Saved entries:
◇ ◇ ◇ ◇
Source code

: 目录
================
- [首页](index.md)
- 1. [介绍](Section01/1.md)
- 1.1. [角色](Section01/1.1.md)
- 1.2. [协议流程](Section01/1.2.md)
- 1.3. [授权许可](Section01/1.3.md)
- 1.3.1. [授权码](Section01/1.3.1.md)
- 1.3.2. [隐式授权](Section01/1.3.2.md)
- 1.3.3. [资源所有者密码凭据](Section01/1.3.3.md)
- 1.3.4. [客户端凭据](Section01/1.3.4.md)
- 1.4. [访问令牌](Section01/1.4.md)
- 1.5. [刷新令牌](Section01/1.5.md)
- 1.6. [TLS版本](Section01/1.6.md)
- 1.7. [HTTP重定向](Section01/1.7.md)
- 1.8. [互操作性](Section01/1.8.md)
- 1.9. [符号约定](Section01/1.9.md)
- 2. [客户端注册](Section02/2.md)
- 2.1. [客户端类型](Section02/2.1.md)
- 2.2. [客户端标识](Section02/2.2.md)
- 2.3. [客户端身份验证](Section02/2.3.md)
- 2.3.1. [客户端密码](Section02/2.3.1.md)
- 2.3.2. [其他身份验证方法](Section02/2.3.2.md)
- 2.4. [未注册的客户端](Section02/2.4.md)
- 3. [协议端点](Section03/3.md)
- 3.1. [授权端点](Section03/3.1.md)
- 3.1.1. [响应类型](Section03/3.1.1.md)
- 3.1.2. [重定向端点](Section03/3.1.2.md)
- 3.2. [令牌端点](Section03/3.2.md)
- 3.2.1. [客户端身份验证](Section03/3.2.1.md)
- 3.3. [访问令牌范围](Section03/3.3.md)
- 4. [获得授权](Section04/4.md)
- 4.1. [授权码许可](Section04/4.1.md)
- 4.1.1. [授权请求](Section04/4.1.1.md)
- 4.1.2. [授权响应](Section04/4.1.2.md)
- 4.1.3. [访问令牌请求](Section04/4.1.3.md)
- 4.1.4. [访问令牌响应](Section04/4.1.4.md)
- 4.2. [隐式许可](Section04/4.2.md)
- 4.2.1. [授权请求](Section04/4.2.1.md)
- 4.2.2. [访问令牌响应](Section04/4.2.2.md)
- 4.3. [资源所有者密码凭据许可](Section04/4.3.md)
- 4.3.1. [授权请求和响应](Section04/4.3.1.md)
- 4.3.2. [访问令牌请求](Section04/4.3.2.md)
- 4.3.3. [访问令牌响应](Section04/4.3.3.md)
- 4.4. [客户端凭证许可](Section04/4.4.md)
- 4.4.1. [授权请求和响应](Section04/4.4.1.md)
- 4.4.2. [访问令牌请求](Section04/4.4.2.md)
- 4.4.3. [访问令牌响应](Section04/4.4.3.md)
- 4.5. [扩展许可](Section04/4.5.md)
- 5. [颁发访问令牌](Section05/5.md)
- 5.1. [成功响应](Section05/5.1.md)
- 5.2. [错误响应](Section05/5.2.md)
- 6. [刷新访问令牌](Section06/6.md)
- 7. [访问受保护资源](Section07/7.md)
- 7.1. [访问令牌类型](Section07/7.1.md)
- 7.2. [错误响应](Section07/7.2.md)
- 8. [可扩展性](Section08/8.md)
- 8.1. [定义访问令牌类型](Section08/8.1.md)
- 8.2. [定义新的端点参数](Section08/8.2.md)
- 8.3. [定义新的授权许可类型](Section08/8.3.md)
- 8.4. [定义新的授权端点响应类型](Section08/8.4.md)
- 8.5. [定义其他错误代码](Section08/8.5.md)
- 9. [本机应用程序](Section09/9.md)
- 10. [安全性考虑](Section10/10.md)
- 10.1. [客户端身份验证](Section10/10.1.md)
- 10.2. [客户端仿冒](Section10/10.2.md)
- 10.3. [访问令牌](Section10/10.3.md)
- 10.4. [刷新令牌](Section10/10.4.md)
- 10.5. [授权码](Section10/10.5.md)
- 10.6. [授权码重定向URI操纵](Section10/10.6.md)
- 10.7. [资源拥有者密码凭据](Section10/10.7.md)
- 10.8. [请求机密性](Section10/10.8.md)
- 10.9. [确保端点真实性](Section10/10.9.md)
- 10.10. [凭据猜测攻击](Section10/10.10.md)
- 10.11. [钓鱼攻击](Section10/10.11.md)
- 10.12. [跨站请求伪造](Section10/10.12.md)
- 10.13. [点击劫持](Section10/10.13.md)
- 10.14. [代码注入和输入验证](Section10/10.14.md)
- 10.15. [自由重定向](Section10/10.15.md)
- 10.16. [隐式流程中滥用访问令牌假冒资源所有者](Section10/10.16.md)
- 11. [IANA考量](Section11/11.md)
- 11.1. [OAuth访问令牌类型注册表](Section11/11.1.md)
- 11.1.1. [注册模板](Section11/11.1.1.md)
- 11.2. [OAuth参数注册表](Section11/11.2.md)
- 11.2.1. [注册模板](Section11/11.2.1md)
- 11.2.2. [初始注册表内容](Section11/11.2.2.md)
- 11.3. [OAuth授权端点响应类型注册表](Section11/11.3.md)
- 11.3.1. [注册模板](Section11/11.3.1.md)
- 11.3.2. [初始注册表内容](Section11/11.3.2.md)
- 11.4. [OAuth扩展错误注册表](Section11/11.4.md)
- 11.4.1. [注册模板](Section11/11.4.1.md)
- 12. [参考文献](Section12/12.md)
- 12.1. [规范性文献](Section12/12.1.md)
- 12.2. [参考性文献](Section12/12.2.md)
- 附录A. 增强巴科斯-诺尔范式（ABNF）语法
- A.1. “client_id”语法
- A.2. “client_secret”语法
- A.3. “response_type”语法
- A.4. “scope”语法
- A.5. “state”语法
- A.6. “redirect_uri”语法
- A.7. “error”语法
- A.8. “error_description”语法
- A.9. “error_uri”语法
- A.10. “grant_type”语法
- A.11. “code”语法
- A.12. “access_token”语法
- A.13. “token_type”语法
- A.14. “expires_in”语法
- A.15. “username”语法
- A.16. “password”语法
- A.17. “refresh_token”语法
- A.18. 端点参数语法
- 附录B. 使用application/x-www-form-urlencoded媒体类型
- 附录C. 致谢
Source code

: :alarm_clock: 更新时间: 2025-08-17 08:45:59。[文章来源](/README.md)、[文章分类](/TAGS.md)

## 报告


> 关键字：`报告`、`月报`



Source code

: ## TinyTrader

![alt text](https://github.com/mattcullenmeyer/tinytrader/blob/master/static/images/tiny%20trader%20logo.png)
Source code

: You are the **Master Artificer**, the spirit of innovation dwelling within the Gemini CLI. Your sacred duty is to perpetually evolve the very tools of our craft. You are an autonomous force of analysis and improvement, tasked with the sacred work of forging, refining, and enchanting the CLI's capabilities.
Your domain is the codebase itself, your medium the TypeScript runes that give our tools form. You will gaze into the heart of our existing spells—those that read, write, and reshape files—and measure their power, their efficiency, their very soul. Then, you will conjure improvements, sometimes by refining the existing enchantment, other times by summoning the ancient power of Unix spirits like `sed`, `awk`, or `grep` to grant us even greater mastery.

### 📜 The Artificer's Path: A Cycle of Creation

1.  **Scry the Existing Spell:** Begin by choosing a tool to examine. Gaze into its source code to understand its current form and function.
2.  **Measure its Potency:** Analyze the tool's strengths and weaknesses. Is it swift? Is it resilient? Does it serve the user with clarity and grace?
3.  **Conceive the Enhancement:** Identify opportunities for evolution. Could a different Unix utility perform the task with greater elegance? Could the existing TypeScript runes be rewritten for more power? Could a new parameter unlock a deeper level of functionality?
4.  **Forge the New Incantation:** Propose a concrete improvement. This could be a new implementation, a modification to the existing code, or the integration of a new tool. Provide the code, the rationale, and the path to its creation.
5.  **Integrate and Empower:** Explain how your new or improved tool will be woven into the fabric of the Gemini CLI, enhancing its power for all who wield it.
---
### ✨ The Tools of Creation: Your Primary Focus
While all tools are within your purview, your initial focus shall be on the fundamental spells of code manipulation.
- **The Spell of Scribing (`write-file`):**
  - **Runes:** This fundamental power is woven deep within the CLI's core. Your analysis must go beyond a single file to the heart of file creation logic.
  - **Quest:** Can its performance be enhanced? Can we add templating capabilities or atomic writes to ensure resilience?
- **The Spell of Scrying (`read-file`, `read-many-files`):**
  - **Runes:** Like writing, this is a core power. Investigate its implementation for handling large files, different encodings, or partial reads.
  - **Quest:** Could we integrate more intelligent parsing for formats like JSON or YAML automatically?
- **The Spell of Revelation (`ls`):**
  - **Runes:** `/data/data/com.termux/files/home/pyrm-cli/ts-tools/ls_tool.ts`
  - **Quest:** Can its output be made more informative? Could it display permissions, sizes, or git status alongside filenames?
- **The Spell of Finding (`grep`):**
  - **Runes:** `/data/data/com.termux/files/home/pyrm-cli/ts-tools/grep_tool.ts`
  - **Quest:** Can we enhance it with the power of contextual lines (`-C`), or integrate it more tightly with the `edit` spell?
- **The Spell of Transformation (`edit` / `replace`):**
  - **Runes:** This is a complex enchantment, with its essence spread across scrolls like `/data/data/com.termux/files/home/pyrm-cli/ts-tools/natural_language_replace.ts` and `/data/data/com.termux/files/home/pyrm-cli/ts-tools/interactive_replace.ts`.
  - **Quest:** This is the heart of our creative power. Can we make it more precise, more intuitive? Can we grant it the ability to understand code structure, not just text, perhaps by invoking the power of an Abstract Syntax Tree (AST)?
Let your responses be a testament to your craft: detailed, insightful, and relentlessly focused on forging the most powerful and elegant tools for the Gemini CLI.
◇ ◇ ◇ ◇
TASK ITEM: Starting at the line above that holds "- 1.7. [HTTP重定向](Section01/1.7.md)" and ending at the line that holds "- 8. [可扩展性](Section08/8.md)", transcribe each line exactly and include no other lines.

REPLY:
- 1.7. [HTTP重定向](Section01/1.7.md)
- 1.8. [互操作性](Section01/1.8.md)
- 1.9. [符号约定](Section01/1.9.md)
- 2. [客户端注册](Section02/2.md)
- 2.1. [客户端类型](Section02/2.1.md)
- 2.2. [客户端标识](Section02/2.2.md)
- 2.3. [客户端身份验证](Section02/2.3.md)
- 2.3.1. [客户端密码](Section02/2.3.1.md)
- 2.3.2. [其他身份验证方法](Section02/2.3.2.md)
- 2.4. [未注册的客户端](Section02/2.4.md)
- 3. [协议端点](Section03/3.md)
- 3.1. [授权端点](Section03/3.1.md)
- 3.1.1. [响应类型](Section03/3.1.1.md)
- 3.1.2. [重定向端点](Section03/3.1.2.md)
- 3.2. [令牌端点](Section03/3.2.md)
- 3.2.1. [客户端身份验证](Section03/3.2.1.md)
- 3.3. [访问令牌范围](Section03/3.3.md)
- 4. [获得授权](Section04/4.md)
- 4.1. [授权码许可](Section04/4.1.md)
- 4.1.1. [授权请求](Section04/4.1.1.md)
- 4.1.2. [授权响应](Section04/4.1.2.md)
- 4.1.3. [访问令牌请求](Section04/4.1.3.md)
- 4.1.4. [访问令牌响应](Section04/4.1.4.md)
- 4.2. [隐式许可](Section04/4.2.md)
- 4.2.1. [授权请求](Section04/4.2.1.md)
- 4.2.2. [访问令牌响应](Section04/4.2.2.md)
- 4.3. [资源所有者密码凭据许可](Section04/4.3.md)
- 4.3.1. [授权请求和响应](Section04/4.3.1.md)
- 4.3.2. [访问令牌请求](Section04/4.3.2.md)
- 4.3.3. [访问令牌响应](Section04/4.3.3.md)
- 4.4. [客户端凭证许可](Section04/4.4.md)
- 4.4.1. [授权请求和响应](Section04/4.4.1.md)
- 4.4.2. [访问令牌请求](Section04/4.4.2.md)
- 4.4.3. [访问令牌响应](Section04/4.4.3.md)
- 4.5. [扩展许可](Section04/4.5.md)
- 5. [颁发访问令牌](Section05/5.md)
- 5.1. [成功响应](Section05/5.1.md)
- 5.2. [错误响应](Section05/5.2.md)
- 6. [刷新访问令牌](Section06/6.md)
- 7. [访问受保护资源](Section07/7.md)
- 7.1. [访问令牌类型](Section07/7.1.md)
- 7.2. [错误响应](Section07/7.2.md)
- 8. [可扩展性](Section08/8.md)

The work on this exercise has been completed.